What the task requires. All that is needed is an exact copy of the lines from the beginning of the data below through the line containing "goodness-of-fit tests vs.", minus the pictures.

Extracted entries.
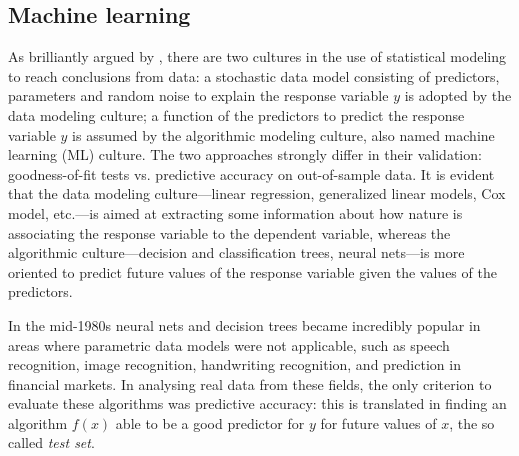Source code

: \documentclass{statsoc}
\begin{document}
%

\color{black}


\subsection{Machine learning}

As brilliantly argued by \cite{breiman2001statistical}, there are two cultures in the use of statistical modeling to reach conclusions from data: a stochastic data model consisting 
of predictors, parameters and random noise to explain the response variable $y$ is adopted by the data modeling culture; a function of the predictors to predict the response variable 
$y$ is assumed by the algorithmic modeling culture, also named machine learning (ML) culture. The two approaches strongly differ in their validation: goodness-of-fit tests vs. 
predictive accuracy on out-of-sample data.  It is evident that the data modeling culture---linear regression, generalized linear models, Cox model, etc.---is aimed at extracting some information about how nature is associating the response variable to the dependent variable, whereas the algorithmic culture---decision and classification trees, neural nets---is more oriented to predict future values of the response variable given the values of the predictors.

In the mid-1980s neural nets and decision trees became incredibly popular \citep{breiman1984classification} in areas where parametric data models were not applicable, such as 
speech recognition, image recognition, handwriting recognition, and prediction in financial markets. In analysing real data from these fields, the only criterion to evaluate these 
algorithms was predictive accuracy: this is translated in finding an algorithm $f(x)$ able to be a good predictor for $y$ for future values of $x$, the so called \emph{test set}. 

\end{document}

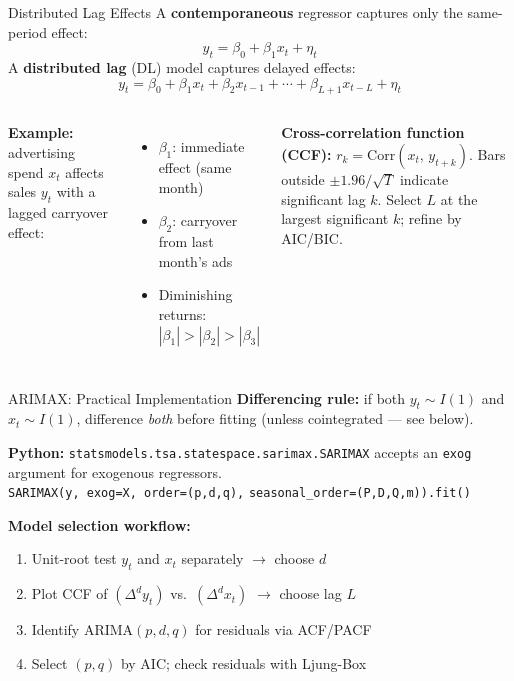 \documentclass[aspectratio=169, 11pt]{beamer}
\begin{document}
\begin{frame}{Distributed Lag Effects}
  A \textbf{contemporaneous} regressor captures only the same-period effect:
  \[
    y_t = \beta_0 + \beta_1 x_t + \eta_t
  \]
  A \textbf{distributed lag} (DL) model captures delayed effects:
  \[
    y_t = \beta_0 + \beta_1 x_t + \beta_2 x_{t-1} + \cdots
          + \beta_{L+1} x_{t-L} + \eta_t
  \]
  \begin{columns}[T]
      \textbf{Example:} advertising spend $x_t$ affects sales $y_t$
      with a lagged carryover effect:
      \begin{itemize}\small
        \item $\beta_1$: immediate effect (same month)
        \item $\beta_2$: carryover from last month's ads
        \item Diminishing returns: $|\beta_1| > |\beta_2| > |\beta_3|$
      \end{itemize}
      \begin{keybox}
        {\small \textbf{Cross-correlation function (CCF):}
        $r_k = \mathrm{Corr}(x_t,\, y_{t+k})$.
        Bars outside ${\pm}1.96/\!\sqrt{T}$ indicate significant lag $k$.
        Select $L$ at the largest significant $k$; refine by AIC/BIC.}
      \end{keybox}
  \end{columns}
\end{frame}

\begin{frame}{ARIMAX: Practical Implementation}
  \textbf{Differencing rule:} if both $y_t \sim I(1)$ and $x_t \sim I(1)$,
  difference \emph{both} before fitting (unless cointegrated --- see below).
  \begin{keybox}
    \textbf{Python:} \texttt{statsmodels.tsa.statespace.sarimax.SARIMAX}
    accepts an \texttt{exog} argument for exogenous regressors.\\[3pt]
    \texttt{SARIMAX(y, exog=X, order=(p,d,q),}
    \texttt{seasonal\_order=(P,D,Q,m)).fit()}
  \end{keybox}
  \textbf{Model selection workflow:}
  \begin{enumerate}\small
    \item Unit-root test $y_t$ and $x_t$ separately $\to$ choose $d$
    \item Plot CCF of $(\Delta^d y_t)$ vs.\ $(\Delta^d x_t)$ $\to$
          choose lag $L$
    \item Identify ARIMA$(p,d,q)$ for residuals via ACF/PACF
    \item Select $(p,q)$ by AIC; check residuals with Ljung-Box
  \end{enumerate}
\end{frame}
\end{document}
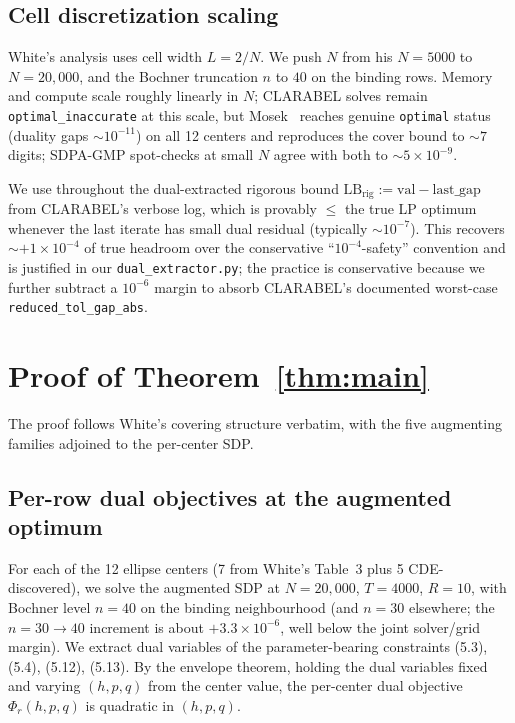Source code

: \documentclass[11pt]{article}
\theoremstyle{plain}
\theoremstyle{definition}
\begin{document}
\subsection{Cell discretization scaling}\label{sec:scaling}

White's analysis uses cell width $L = 2/N$. We push $N$ from his
$N = 5000$ to $N = 20{,}000$, and the Bochner truncation $n$ to $40$
on the binding rows. Memory and compute scale roughly linearly in $N$;
CLARABEL solves remain \texttt{optimal\_inaccurate} at this scale, but
Mosek~\cite{MOSEK} reaches genuine \texttt{optimal} status (duality
gaps $\sim 10^{-11}$) on all 12 centers and reproduces the cover bound
to $\sim 7$ digits; SDPA-GMP spot-checks at small $N$ agree with both
to $\sim 5 \times 10^{-9}$.

We use throughout the dual-extracted rigorous bound
$\mathrm{LB}_{\text{rig}} := \mathrm{val} - \mathrm{last\_gap}$ from
CLARABEL's verbose log, which is provably $\le$ the true LP optimum
whenever the last iterate has small dual residual (typically $\sim
10^{-7}$). This recovers $\sim +1 \times 10^{-4}$ of true headroom
over the conservative ``$10^{-4}$-safety'' convention and is justified
in our \texttt{dual\_extractor.py}; the practice is conservative because
we further subtract a $10^{-6}$ margin to absorb CLARABEL's documented
worst-case \texttt{reduced\_tol\_gap\_abs}.

\section{Proof of Theorem~\ref{thm:main}}\label{sec:proof}

The proof follows White's covering structure verbatim, with the five
augmenting families adjoined to the per-center SDP.

\subsection{Per-row dual objectives at the augmented optimum}

For each of the 12 ellipse centers (7 from White's Table~3 plus 5
CDE-discovered), we solve the augmented SDP at $N = 20{,}000$,
$T = 4000$, $R = 10$, with Bochner level $n = 40$ on the binding
neighbourhood (and $n = 30$ elsewhere; the $n = 30 \to 40$ increment is
about $+3.3 \times 10^{-6}$, well below the joint solver/grid margin).
We extract dual variables of the parameter-bearing constraints
(5.3), (5.4), (5.12), (5.13). By the envelope theorem, holding the
dual variables fixed and varying $(h, p, q)$ from the center value,
the per-center dual objective $\Phi_r(h, p, q)$ is quadratic in
$(h, p, q)$.
\end{document}
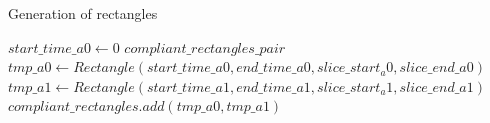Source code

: \documentclass[11pt,a4paper]{article}
\begin{document}
\begin{algorithm}
\caption{Generation of rectangles}\label{rectangles_precomputation}
\begin{algorithmic}[1]
	\State $start\_time\_a0 \gets 0$
	\State $compliant\_rectangles\_pair$
				\State $tmp\_a0 \gets Rectangle(start\_time\_a0, end\_time\_a0,slice\_start_a0,slice\_end\_a0)$
							\State $tmp\_a1 \gets Rectangle(start\_time\_a1, end\_time\_a1,slice\_start_a1,slice\_end\_a1)$
								\State $compliant\_rectangles.add(tmp\_a0, tmp\_a1)$
							\EndIf
						\EndFor
					\EndFor		
				\EndFor
			\EndFor
		\EndFor		
	\EndFor
\EndProcedure
\end{algorithmic}
\end{algorithm}
\end{document}
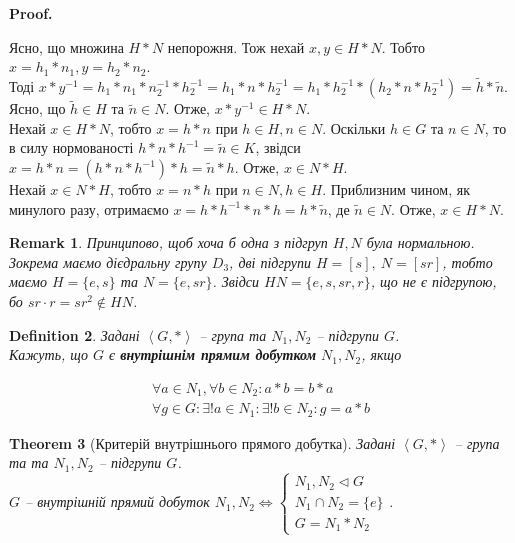 \documentclass[a4paper, 10pt]{article}
\makeatletter
\theoremstyle{theoremdd}
\newtheorem{theorem}{Theorem}[subsection]
\theoremstyle{theoremdd}
\newtheorem{definition}[theorem]{Definition}
\theoremstyle{theoremdd}
\theoremstyle{theoremdd}
\theoremstyle{theoremdd}
\theoremstyle{theoremdd}
\theoremstyle{theoremdd}
\theoremstyle{theoremdd}
\theoremstyle{theoremdd}
\theoremstyle{theoremdd}
\theoremstyle{theoremdd}
\newtheorem{remark}[theorem]{Remark}
\theoremstyle{theoremdd}
\theoremstyle{theoremdd}
\theoremstyle{theoremdd}
\theoremstyle{theoremdd}
\renewenvironment{proof}[1][Proof.\\]{\par
\pushQED{\hfill \qed}%
\normalfont \topsep6\p@\@plus6\p@\relax
\trivlist
\item\relax
{\bfseries
#1\@addpunct{.}}\hspace\labelsep\ignorespaces
}{%
\popQED\endtrivlist\@endpefalse
}
\makeatother
\begin{document}
\begin{proof}
Ясно, що множина $H*N$ непорожня. Тож нехай $x,y \in H*N$. Тобто $x = h_1*n_1, y = h_2*n_2$.\\
Тоді $x*y^{-1} = h_1*n_1*n_2^{-1}*h_2^{-1} = h_1*n*h_2^{-1} = h_1*h_2^{-1} *(h_2*n*h_2^{-1})= \tilde{h}*\tilde{n}$.\\
Ясно, що $\tilde{h} \in H$ та $\tilde{n} \in N$. Отже, $x*y^{-1} \in H*N$.
\bigskip \\
Нехай $x \in H*N$, тобто $x = h*n$ при $h \in H, n \in N$. Оскільки $h \in G$ та $n \in N$, то в силу нормованості $h*n*h^{-1} = \tilde{n} \in K$, звідси $x = h*n = (h*n*h^{-1})*h = \tilde{n}*h$. Отже, $x \in N*H$.\\
Нехай $x \in N*H$, тобто $x = n*h$ при $n \in N, h \in H$. Приблизним чином, як минулого разу, отримаємо $x = h*h^{-1}*n*h = h*\tilde{n}$, де $\tilde{n} \in N$. Отже, $x \in H*N$.
\end{proof}

\begin{remark}
Принципово, щоб хоча б одна з підгруп $H,N$ була нормальною.\\
Зокрема маємо дієдральну групу $D_3$, дві підгрупи $H = [s],\ N =[sr]$, тобто маємо $H = \{e,s\}$ та $N = \{e, sr\}$. Звідси $HN = \{e,s,sr,r\}$, що не є підгрупою, бо $sr \cdot r = sr^2 \notin HN$.
\end{remark}

\begin{definition}
Задані $\left<G, *\right>$  -- група та $N_1,N_2$ -- підгрупи $G$.\\
Кажуть, що $G$ є \textbf{внутрішнім прямим добутком} $N_1,N_2$, якщо
\iffalse
\begin{align*}
N_1 \cap N_2 = \{e\} \\
G = N_1*N_2
\end{align*}
\fi
\begin{align*}
\forall a \in N_1, \forall b \in N_2: a*b = b*a \\
\forall g \in G: \exists !a \in N_1: \exists !b \in N_2: g = a*b
\end{align*}
\end{definition}

\begin{theorem}[Критерій внутрішнього прямого добутка]
Задані $\left<G, *\right>$  -- група та та $N_1,N_2$ -- підгрупи $G$.\\
$G$ -- внутрішній прямий добуток $N_1,N_2 \iff \begin{cases} N_1, N_2 \triangleleft G \\ N_1 \cap N_2 = \{e\} \\ G = N_1*N_2 \end{cases}$.
\end{theorem}
\end{document}
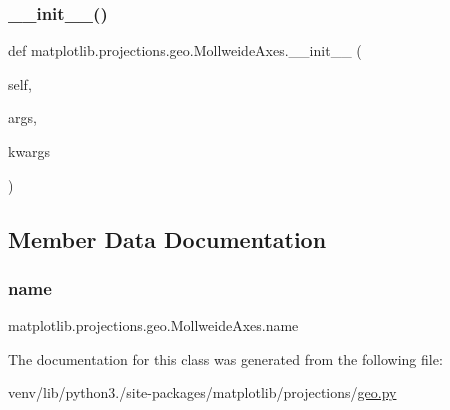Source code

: \subsubsection{\texorpdfstring{\+\_\+\+\_\+init\+\_\+\+\_\+()}{\_\_init\_\_()}}
{\footnotesize\ttfamily def matplotlib.\+projections.\+geo.\+Mollweide\+Axes.\+\_\+\+\_\+init\+\_\+\+\_\+ (\begin{DoxyParamCaption}\item[{}]{self,  }\item[{}]{args,  }\item[{}]{kwargs }\end{DoxyParamCaption})}



\subsection{Member Data Documentation}
\mbox{\label{classmatplotlib_1_1projections_1_1geo_1_1MollweideAxes_a6e034a04678e41af56fca5bcc35715ab}} 
\subsubsection{\texorpdfstring{name}{name}}
{\footnotesize\ttfamily matplotlib.\+projections.\+geo.\+Mollweide\+Axes.\+name\hspace{0.3cm}{\ttfamily [static]}}



The documentation for this class was generated from the following file\+:\begin{DoxyCompactItemize}
\item 
venv/lib/python3./site-\/packages/matplotlib/projections/\hyperlink{geo_8py}{geo.\+py}\end{DoxyCompactItemize}
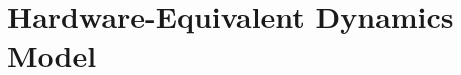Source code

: \documentclass[crop=false,float=true,class=scrreprt]{standalone}
\providecommand{\main}{../..}
\begin{document}
\startcontents[hwePlantDynamicsModel]





\chapter{Hardware-Equivalent Dynamics Model}
\label{SEC:hwePlantDynamicsModel}



%







\stopcontents[hwePlantDynamicsModel]
\end{document}

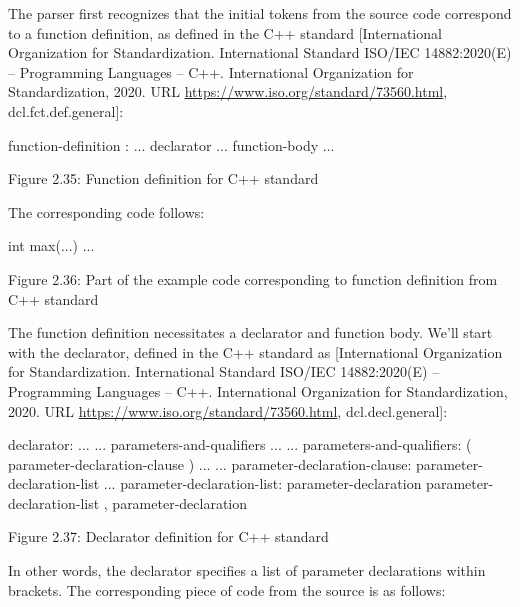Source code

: The parser first recognizes that the initial tokens from the source code correspond to a function definition, as defined in the C++ standard [International Organization for Standardization. International Standard ISO/IEC 14882:2020(E) – Programming Languages – C++. International Organization for Standardization, 2020. URL \url{https://www.iso.org/standard/73560.html}, dcl.fct.def.general]:

\begin{shell}
function-definition :
    ... declarator ... function-body
    ...
\end{shell}

\begin{center}
Figure 2.35: Function definition for C++ standard
\end{center}

The corresponding code follows:

\begin{cpp}
int max(...) {
  ...
}
\end{cpp}

\begin{center}
Figure 2.36: Part of the example code corresponding to function definition from C++ standard
\end{center}

The function definition necessitates a declarator and function body. We’ll start with the declarator, defined in the C++ standard as [International Organization for Standardization. International Standard ISO/IEC 14882:2020(E) – Programming Languages – C++. International Organization for Standardization, 2020. URL \url{https://www.iso.org/standard/73560.html}, dcl.decl.general]:

\begin{shell}
declarator:
        ...
        ... parameters-and-qualifiers ...
...
parameters-and-qualifiers:
        ( parameter-declaration-clause ) ...
...
parameter-declaration-clause:
        parameter-declaration-list ...
parameter-declaration-list:
        parameter-declaration
        parameter-declaration-list , parameter-declaration
\end{shell}

\begin{center}
Figure 2.37: Declarator definition for C++ standard
\end{center}

In other words, the declarator specifies a list of parameter declarations within brackets. The corresponding piece of code from the source is as follows:

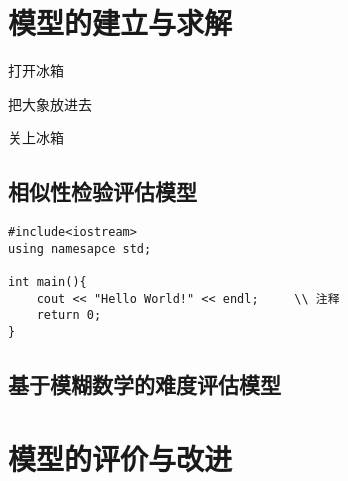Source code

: \section{模型的建立与求解}

\begin{mgAlgorithm}
    \item 打开冰箱
    \item 把大象放进去
    \item 关上冰箱
\end{mgAlgorithm}

\subsection{相似性检验评估模型}



\begin{mgCodeBlock}
\end{mgCodeBlock}

\begin{mgCodeBlock}
\begin{verbatim}
#include<iostream>
using namesapce std;

int main(){
    cout << "Hello World!" << endl;     \\ 注释
    return 0;
}
\end{verbatim}
\end{mgCodeBlock}

\subsection{基于模糊数学的难度评估模型}

\subsection{}

\section{模型的评价与改进}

Output below.
Source code

: \documentclass{statsoc}
\begin{document}
%

\color{black}


\subsection{Machine learning}

As brilliantly argued by \cite{breiman2001statistical}, there are two cultures in the use of statistical modeling to reach conclusions from data: a stochastic data model consisting 
of predictors, parameters and random noise to explain the response variable $y$ is adopted by the data modeling culture; a function of the predictors to predict the response variable 
$y$ is assumed by the algorithmic modeling culture, also named machine learning (ML) culture. The two approaches strongly differ in their validation: goodness-of-fit tests vs. 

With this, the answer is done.